The poster presentation can be accessed in the Events and Presentations section of the Bellicum website.

About BPX-501
BPX-501 is an adjunct T-cell therapy administered after allogeneic HSCT, comprising genetically modified donor T cells incorporating Bellicum’s CaspaCIDe® safety switch. It is designed to provide a safety net to eliminate alloreactive BPX-501 T cells (via administration of activator agent rimiducid) should uncontrollable GvHD occur. This enables physicians to more safely perform stem cell transplants by adding back BPX-501 engineered T cells to speed immune reconstitution and provide control over viral infections, without unacceptable GvHD risk. The ongoing BP-004 clinical study of BPX-501 is being conducted at transplant centers in the U.S. and Europe.

About the BMT Tandem Meetings
The BMT Tandem Meetings are the combined annual meetings of the Center for International Blood & Marrow Transplant Research (CIBMTR) and the American Society for Blood and Marrow Transplantation (ASBMT). Attended by investigators, clinicians, laboratory technicians, clinical research professionals, nurses, pharmacists, administrators, and allied health professional attendees, the scientific program addresses the most timely issues in hematopoietic cell transplantation.

About Bellicum Pharmaceuticals
Bellicum is a leader in developing novel, controllable cellular immunotherapies for cancers and for orphan inherited blood disorders. Bellicum is using its proprietary Chemical Induction of Dimerization (CID) technology platform to engineer and control components of the immune system. Bellicum is developing next-generation product candidates in some of the most important areas of cellular immunotherapy, including hematopoietic stem cell transplantation (HSCT), and CAR T and TCR cell therapies.
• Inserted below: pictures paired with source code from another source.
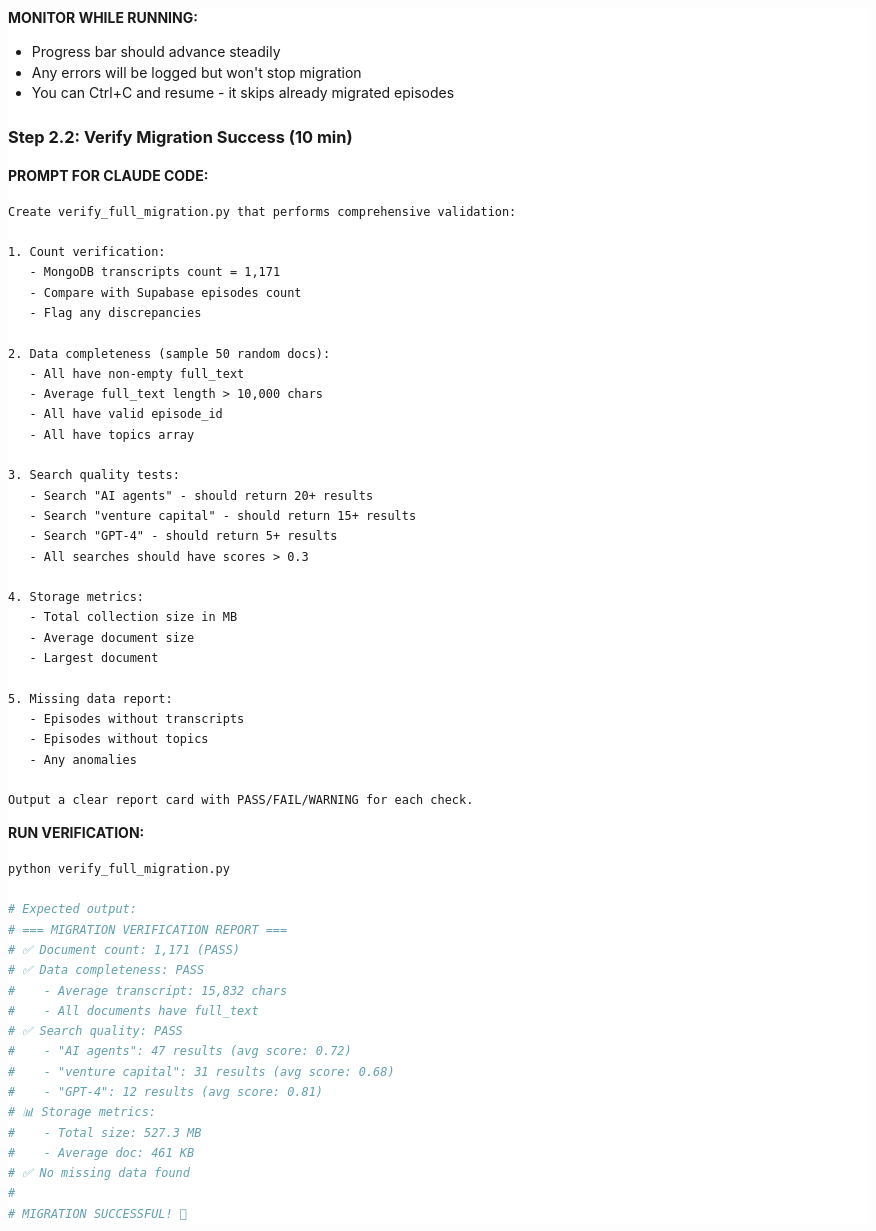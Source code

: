 **MONITOR WHILE RUNNING:**
- Progress bar should advance steadily
- Any errors will be logged but won't stop migration
- You can Ctrl+C and resume - it skips already migrated episodes

### Step 2.2: Verify Migration Success (10 min)

**PROMPT FOR CLAUDE CODE:**
```
Create verify_full_migration.py that performs comprehensive validation:

1. Count verification:
   - MongoDB transcripts count = 1,171
   - Compare with Supabase episodes count
   - Flag any discrepancies

2. Data completeness (sample 50 random docs):
   - All have non-empty full_text
   - Average full_text length > 10,000 chars
   - All have valid episode_id
   - All have topics array

3. Search quality tests:
   - Search "AI agents" - should return 20+ results
   - Search "venture capital" - should return 15+ results
   - Search "GPT-4" - should return 5+ results
   - All searches should have scores > 0.3

4. Storage metrics:
   - Total collection size in MB
   - Average document size
   - Largest document

5. Missing data report:
   - Episodes without transcripts
   - Episodes without topics
   - Any anomalies

Output a clear report card with PASS/FAIL/WARNING for each check.
```

**RUN VERIFICATION:**
```bash
python verify_full_migration.py

# Expected output:
# === MIGRATION VERIFICATION REPORT ===
# ✅ Document count: 1,171 (PASS)
# ✅ Data completeness: PASS
#    - Average transcript: 15,832 chars
#    - All documents have full_text
# ✅ Search quality: PASS
#    - "AI agents": 47 results (avg score: 0.72)
#    - "venture capital": 31 results (avg score: 0.68)
#    - "GPT-4": 12 results (avg score: 0.81)
# 📊 Storage metrics:
#    - Total size: 527.3 MB
#    - Average doc: 461 KB
# ✅ No missing data found
#
# MIGRATION SUCCESSFUL! 🎉
```
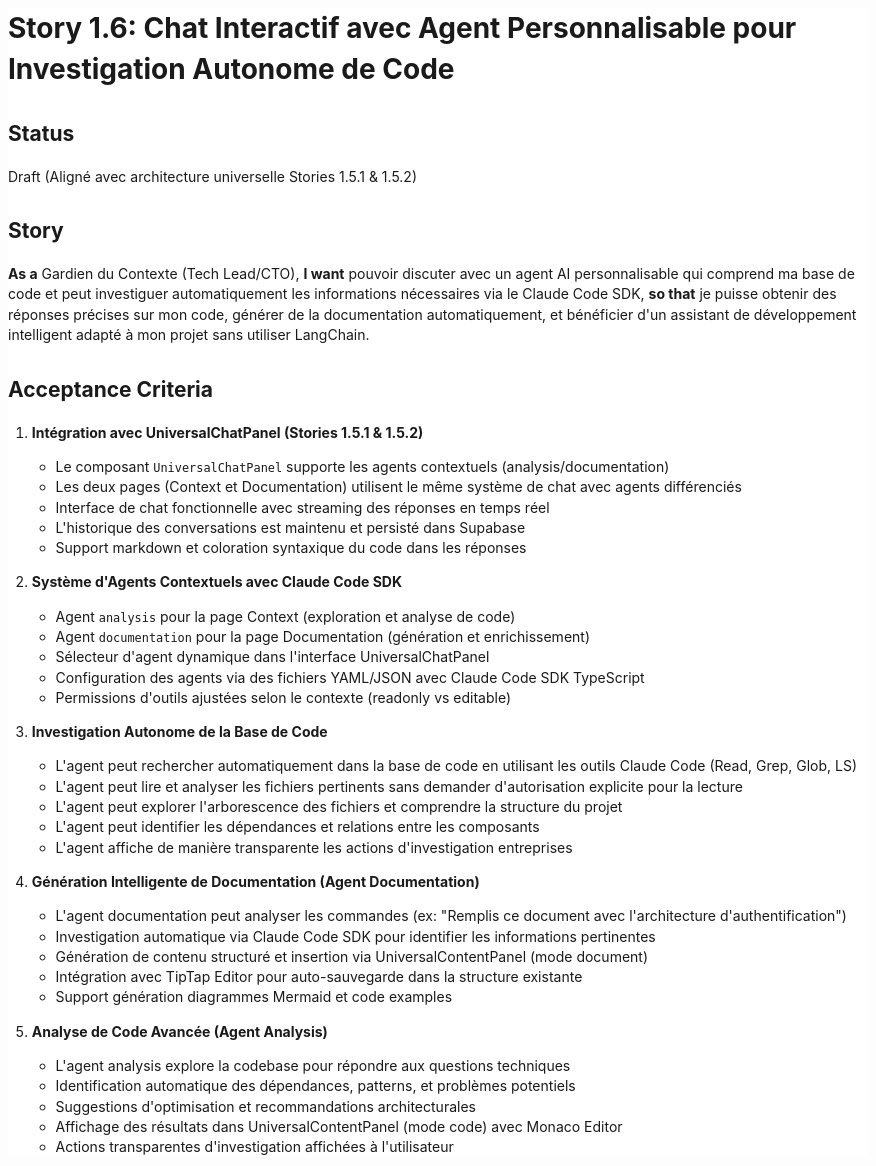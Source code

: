 # Story 1.6: Chat Interactif avec Agent Personnalisable pour Investigation Autonome de Code

## Status
Draft (Aligné avec architecture universelle Stories 1.5.1 & 1.5.2)

## Story
**As a** Gardien du Contexte (Tech Lead/CTO),
**I want** pouvoir discuter avec un agent AI personnalisable qui comprend ma base de code et peut investiguer automatiquement les informations nécessaires via le Claude Code SDK,
**so that** je puisse obtenir des réponses précises sur mon code, générer de la documentation automatiquement, et bénéficier d'un assistant de développement intelligent adapté à mon projet sans utiliser LangChain.

## Acceptance Criteria

1. **Intégration avec UniversalChatPanel (Stories 1.5.1 & 1.5.2)**
   - Le composant `UniversalChatPanel` supporte les agents contextuels (analysis/documentation)
   - Les deux pages (Context et Documentation) utilisent le même système de chat avec agents différenciés
   - Interface de chat fonctionnelle avec streaming des réponses en temps réel
   - L'historique des conversations est maintenu et persisté dans Supabase
   - Support markdown et coloration syntaxique du code dans les réponses

2. **Système d'Agents Contextuels avec Claude Code SDK**
   - Agent `analysis` pour la page Context (exploration et analyse de code)
   - Agent `documentation` pour la page Documentation (génération et enrichissement)
   - Sélecteur d'agent dynamique dans l'interface UniversalChatPanel
   - Configuration des agents via des fichiers YAML/JSON avec Claude Code SDK TypeScript
   - Permissions d'outils ajustées selon le contexte (readonly vs editable)

3. **Investigation Autonome de la Base de Code**
   - L'agent peut rechercher automatiquement dans la base de code en utilisant les outils Claude Code (Read, Grep, Glob, LS)
   - L'agent peut lire et analyser les fichiers pertinents sans demander d'autorisation explicite pour la lecture
   - L'agent peut explorer l'arborescence des fichiers et comprendre la structure du projet
   - L'agent peut identifier les dépendances et relations entre les composants
   - L'agent affiche de manière transparente les actions d'investigation entreprises

4. **Génération Intelligente de Documentation (Agent Documentation)**
   - L'agent documentation peut analyser les commandes (ex: "Remplis ce document avec l'architecture d'authentification")
   - Investigation automatique via Claude Code SDK pour identifier les informations pertinentes
   - Génération de contenu structuré et insertion via UniversalContentPanel (mode document)
   - Intégration avec TipTap Editor pour auto-sauvegarde dans la structure existante
   - Support génération diagrammes Mermaid et code examples

5. **Analyse de Code Avancée (Agent Analysis)**
   - L'agent analysis explore la codebase pour répondre aux questions techniques
   - Identification automatique des dépendances, patterns, et problèmes potentiels
   - Suggestions d'optimisation et recommandations architecturales
   - Affichage des résultats dans UniversalContentPanel (mode code) avec Monaco Editor
   - Actions transparentes d'investigation affichées à l'utilisateur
More information can be found at www.bellicum.com

Forward-Looking Statement
This press release contains forward-looking statements for purposes of the safe harbor provisions of the Private Securities Litigation Reform Act of 1995. Bellicum may, in some cases, use terms such as "predicts," "believes," "potential," "proposed," "continue," “designed,” "estimates," "anticipates," "expects," "plans," "intends," "may," "could," "might," "will," "should" or other words that convey uncertainty of future events or outcomes to identify these forward-looking statements. Forward-looking statements include statements regarding our intentions, beliefs, projections, outlook, analyses or current expectations concerning, among other things: our research and development activities relating to BPX-501, rimiducid and CaspaCIDe; the effectiveness of rimiducid and of CaspaCIDe; the effectiveness of BPX-501 and its possible range of application and potential curative effects and safety in the treatment of diseases including as compared to other treatment options and competitive therapies; the timing and success of our BP-004 clinical trial, including the rate and progress of enrollment; and, the timing of regulatory filings for BPX-501 and for rimiducid. Various factors may cause differences between Bellicum’s expectations and actual results as discussed in greater detail under the heading “Risk Factors” in Bellicum’s filings with the Securities and Exchange Commission, including without limitation our annual report on Form 10-K for the year ended December 31, 2015. Any forward-looking statements that Bellicum makes in this press release speak only as of the date of this press release. Bellicum assumes no obligation to update our forward-looking statements whether as a result of new information, future events or otherwise, after the date of this press release.